The report goes further than many in identifying age-related activities that might be applied throughout the primary years. These consist of:

  • Role-play in pre-school (ages two to four).
  • Family assemblies for the early years and infants (ages two to seven).
  • Discussing parents jobs in infants and juniors (ages five to 11).
  • Jobs corners from pre-school to older juniors (ages two to 11).
  • Visits from external speakers in infants and juniors (ages five to 11).
  • Linking classroom learning to the outside world from pre-school to older juniors (ages two to 11).
  • Off-site visits in infants and juniors (ages five to 11).
  • Enterprise activities and competitions in juniors (ages eight to 11).

Elsewhere, personal, social and emotional skills are often the skills most valued by employers and can be transferred between different job roles. Skills such as communication, team-work and leadership can be built into lessons and the link made between these and the world of work. Pupils should be encouraged to self-reflect and explore ideas.

The report also offers guidance for external speakers about what appeals most to primary children. It advises that the best sessions:

  • Make good use of stories.
  • Include activities that pupils could take part in.
  • Are when presentations are kept short.

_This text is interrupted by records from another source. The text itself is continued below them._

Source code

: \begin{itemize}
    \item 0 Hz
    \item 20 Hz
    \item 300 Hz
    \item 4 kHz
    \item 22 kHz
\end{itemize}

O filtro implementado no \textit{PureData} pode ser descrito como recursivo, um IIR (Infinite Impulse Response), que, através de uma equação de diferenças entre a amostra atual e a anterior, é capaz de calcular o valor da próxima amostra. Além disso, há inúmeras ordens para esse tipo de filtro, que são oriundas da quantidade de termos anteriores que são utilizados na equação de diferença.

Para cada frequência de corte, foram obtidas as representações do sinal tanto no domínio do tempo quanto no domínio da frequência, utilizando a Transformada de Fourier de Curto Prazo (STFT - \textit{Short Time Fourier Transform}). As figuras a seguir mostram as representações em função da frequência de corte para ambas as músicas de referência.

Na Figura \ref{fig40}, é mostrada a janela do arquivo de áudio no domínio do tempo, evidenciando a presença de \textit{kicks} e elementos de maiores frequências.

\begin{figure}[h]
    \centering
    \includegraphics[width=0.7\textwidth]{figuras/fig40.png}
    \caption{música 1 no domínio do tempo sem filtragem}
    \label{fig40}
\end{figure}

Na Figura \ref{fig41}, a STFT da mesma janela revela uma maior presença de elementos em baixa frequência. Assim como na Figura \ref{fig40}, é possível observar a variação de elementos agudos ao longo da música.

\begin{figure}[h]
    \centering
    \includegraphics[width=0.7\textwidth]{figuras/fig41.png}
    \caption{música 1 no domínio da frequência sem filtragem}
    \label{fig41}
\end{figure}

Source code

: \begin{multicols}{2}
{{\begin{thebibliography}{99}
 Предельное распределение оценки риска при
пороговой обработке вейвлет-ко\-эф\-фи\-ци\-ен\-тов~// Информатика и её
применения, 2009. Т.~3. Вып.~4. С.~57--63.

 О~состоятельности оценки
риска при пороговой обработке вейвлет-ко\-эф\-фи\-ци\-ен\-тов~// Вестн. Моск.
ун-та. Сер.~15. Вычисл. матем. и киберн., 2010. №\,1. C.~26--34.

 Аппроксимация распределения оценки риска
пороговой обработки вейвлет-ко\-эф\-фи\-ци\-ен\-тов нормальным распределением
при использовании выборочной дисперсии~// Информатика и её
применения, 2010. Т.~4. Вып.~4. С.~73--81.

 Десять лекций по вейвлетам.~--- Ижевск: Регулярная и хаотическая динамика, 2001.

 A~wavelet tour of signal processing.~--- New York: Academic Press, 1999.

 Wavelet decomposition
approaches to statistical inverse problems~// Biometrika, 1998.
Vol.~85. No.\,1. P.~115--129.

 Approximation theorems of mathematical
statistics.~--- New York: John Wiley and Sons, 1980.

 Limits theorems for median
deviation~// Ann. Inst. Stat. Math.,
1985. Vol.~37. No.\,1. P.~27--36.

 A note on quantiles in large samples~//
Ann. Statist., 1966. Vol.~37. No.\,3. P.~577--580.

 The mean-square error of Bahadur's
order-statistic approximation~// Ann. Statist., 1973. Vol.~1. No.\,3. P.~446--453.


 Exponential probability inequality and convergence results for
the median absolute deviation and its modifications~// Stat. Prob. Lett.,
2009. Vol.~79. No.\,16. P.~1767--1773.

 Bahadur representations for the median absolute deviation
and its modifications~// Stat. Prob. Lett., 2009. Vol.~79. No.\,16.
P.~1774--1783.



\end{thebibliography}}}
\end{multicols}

Smaller workshops were found to be particularly useful by primary-age pupils. The children got more out of these sessions if they had time to think of questions to ask and reflect on beforehand.

Career-related learning should also challenge stereotypes and during the later primary years should explore specific industries and roles in greater depth. A number of useful case studies are included in the report and it also provides further useful ideas for those responsible for careers education.

  • Suzanne O’Connell is a freelance education writer and a former primary school headteacher.